Today Apple announced it will be moving into the high-status new development at the iconic Battersea Power Station on the banks of the Thames in South London. The plan is to set up a new UK ‘campus’ to echo the doughnut-shaped ‘spaceship campus’ the company is currently constructing in Cupertino, Ca, as a global headquarters.
The half-a-million square foot lease is one of the largest office deals in central London in two decades, and it’s a good fit – the power station matches Apple’s design aesthetic and it has a strong music link.
Apple will be bringing together all its 1400 non-retail London employees at the site – mainly human resources and other corporate – but it will have plenty of space to expand, at least to another 1600 staff members.
And the UK has a new government Budget in November, one that in the strained atmosphere post-Brexit has taken on added significance.
One of the issues the chancellor Philip Hammond will be attempting to tackle is how to stop a flood of big, global companies leaving the UK now that their access to the European market has been severely curtailed, with the clear damage to UK tax revenues and employment that would follow such an exodus.
One mooted plan is to lower Corporation Tax – already one of the lowest in the world – by another 5%, and then to take it even lower. The effect on the bottom line of those big corporations will likely off-set any Brexit pain they’re feeling.
Apple has had plenty of tax-related problems in recent weeks – the European Commission ruled last month that the company has to cough up $14.5 billion in “illegal tax benefits”, which Apple is appealing – and its enthusiasm for the EU is fading fast. CEO Tim Cook said, “The most profound and harmful effect of this ruling will be on investment and job creation in Europe.”

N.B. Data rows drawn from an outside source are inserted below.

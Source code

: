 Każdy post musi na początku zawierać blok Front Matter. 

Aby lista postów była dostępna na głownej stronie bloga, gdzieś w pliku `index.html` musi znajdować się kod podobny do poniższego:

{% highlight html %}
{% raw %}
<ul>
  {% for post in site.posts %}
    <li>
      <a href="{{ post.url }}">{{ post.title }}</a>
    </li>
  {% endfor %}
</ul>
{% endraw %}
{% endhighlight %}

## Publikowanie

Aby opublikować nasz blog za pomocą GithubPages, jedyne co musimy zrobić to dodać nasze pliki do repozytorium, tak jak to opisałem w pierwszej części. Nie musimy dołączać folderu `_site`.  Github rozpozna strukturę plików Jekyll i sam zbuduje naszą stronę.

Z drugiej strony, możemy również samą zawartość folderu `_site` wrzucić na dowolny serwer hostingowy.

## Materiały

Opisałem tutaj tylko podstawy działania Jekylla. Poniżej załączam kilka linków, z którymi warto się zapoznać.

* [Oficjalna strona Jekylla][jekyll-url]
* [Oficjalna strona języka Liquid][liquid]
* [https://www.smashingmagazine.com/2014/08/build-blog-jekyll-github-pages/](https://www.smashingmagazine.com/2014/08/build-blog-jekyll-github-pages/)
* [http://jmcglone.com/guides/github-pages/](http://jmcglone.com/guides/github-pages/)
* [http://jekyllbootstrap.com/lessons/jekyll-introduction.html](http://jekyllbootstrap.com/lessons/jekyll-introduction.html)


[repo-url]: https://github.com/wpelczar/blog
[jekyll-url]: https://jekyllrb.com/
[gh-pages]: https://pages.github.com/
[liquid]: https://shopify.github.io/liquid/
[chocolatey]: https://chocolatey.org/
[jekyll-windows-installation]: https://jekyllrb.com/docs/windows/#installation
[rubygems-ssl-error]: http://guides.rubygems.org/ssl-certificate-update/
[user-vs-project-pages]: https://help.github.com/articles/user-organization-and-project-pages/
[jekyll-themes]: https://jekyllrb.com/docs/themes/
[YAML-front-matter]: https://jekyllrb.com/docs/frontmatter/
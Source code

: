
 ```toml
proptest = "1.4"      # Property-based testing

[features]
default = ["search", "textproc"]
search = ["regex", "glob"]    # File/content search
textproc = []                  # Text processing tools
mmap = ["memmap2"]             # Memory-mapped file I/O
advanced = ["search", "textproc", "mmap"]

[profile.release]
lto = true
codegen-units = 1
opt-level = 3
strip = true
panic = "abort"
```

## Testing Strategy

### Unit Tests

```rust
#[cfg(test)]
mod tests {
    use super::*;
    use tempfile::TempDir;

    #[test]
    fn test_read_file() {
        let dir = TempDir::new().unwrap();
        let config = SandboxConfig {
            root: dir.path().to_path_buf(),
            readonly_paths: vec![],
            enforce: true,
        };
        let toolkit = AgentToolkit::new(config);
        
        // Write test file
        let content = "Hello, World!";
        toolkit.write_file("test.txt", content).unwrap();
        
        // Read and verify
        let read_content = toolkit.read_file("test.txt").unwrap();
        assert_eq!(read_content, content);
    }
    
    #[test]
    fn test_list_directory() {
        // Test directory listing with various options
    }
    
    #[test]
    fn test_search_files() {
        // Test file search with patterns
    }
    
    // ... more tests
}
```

Apple’s European headquarters are currently in Ireland where it employees 5,500 people. It has said those jobs are safe, for now, but the new UK campus won’t be open till 2020, and with a new corporate tax regime in place and a business-friendly government in power, the establishment of Apple East in London looks a good bet. Apple wins on every front – it gets to stick two fingers up to the EU, which on many fronts has not been tech-friendly, and it can clean up its brand by paying the tax it owes, to the UK, and not to the EU. The UK benefits significantly, in higher tax receipts, in jobs, and in the gold-rush of tech firms who will follow the lead of a massive name like Apple. The lower corporate tax rate will more than pay for itself.
London Mayor Sadiq Khan has already welcomed Apple’s vote of confidence in the city. Today he said: “I’m delighted Apple is moving into Battersea Power Station, helping to generate new jobs and economic prosperity for London. It is a further sign London is open to the world’s biggest brands and the leading city for trade and investment.”
It’s no secret that the Mayor and the government have been involved in a host of back-channel negotiations to attract companies like Apple and stave off any post-Brexit economic nightmare. But a move by Apple to London would also fit with this government’s driving policy to build a global technology hub in the capital (and along a corridor running up to Cambridge). The chancellor said today that this move “demonstrates how the UK is at the forefront of the next steps in the tech revolution.”